I.
A. Biografi
Sayyidah Ṣofiyah
Sayyidah Ṣofiyah adalah putri dari Huyai bin Ahkṭab
bin Sa'ayah bin Taghlab bin ‘Amir bin ‘Ubaid bin Ka'ab bin Khazraj bin Habib
bin Nadhir bin Yanhum. Ayah beliau adalah pemimpin bani Nadlir dari bangsa
yahudi dalam perang Khaibar yang berasal dari kabilah Lawai bin Ya'qub ‘Alaihis-Salam,
dari keturunan nabi Harun bin Imran, saudara Nabi Musa.[1]
Ibunya adalah Barrah bin Samwal, saudara Rifa'ah bin Samwal Al-Qorodhi. Sayyidah Ṣofiyah adalah
satu-satunysa istri Rasulullah saw yang tidak berasal dari ‘Arab, akan tetapi
ia berasal dari Bani Israel, yaitu dari Bani Naḍir. Ia termasuk wanita
tercantik di dunia.

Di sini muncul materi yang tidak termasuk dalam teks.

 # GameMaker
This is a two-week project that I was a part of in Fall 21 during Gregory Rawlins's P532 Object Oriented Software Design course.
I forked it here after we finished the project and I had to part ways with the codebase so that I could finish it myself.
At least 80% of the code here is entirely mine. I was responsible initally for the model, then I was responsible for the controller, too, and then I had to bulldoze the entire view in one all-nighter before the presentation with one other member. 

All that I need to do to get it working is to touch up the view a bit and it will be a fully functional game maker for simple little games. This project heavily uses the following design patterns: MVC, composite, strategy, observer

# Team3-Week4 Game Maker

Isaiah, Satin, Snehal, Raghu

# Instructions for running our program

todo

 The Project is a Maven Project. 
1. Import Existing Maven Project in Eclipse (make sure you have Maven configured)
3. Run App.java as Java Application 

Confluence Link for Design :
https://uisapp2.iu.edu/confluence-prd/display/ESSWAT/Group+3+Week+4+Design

Dahulunya ia adalah seorang tawanan (budak) Nabi shallahu
‘alaihi wa sallam kemudian Nabi shallahu ‘alaihi wa sallam
memerdekakannya dan menjadikan pembebasannya sebagai maharnya.[2]
B. Kepribadian sayyidah
Ṣofiyah
Sayyidah
Sofiah adalah wanita cerdas, mulia, ‘arif, bijaksana, sangat penyabar, sangat
dermawan, ahli ‘ibadah yang bertaqwa, sangat mencintai putri-putri Rasulullah
saw.
Di
antara bukti-bukti dari kepribadian sayyidah Ṣofiyah r.a., adalah sebagai
berikut:
- Dalam hal kecerdasan, ia adalah wanita yang berpengetahuan luas, hafal kitab suci al-Qur’an, dan banyak meriwayatkan hadith-hadith Rasulullah saw. Semua riwayat beliau termaktub atau terkumpul dalam kutub al-Sittah.
- Dalam hal kemuliaan, ia adalah keturunan nabi yaitu kakeknya adalah Harun ‘Alaihis-Salam, pamannya dari jalur ayah adalah nabi, yaitu nabi Musa ‘Alaihis-Salam, karena sayyidah Ṣofiyah selalu menjaga hubungan baik dengan kaum yahudi, berkat beliau Allah memberikan hidayah kepada kaum yahudi untuk masuk Islam setelah terjadi perang Khaibar.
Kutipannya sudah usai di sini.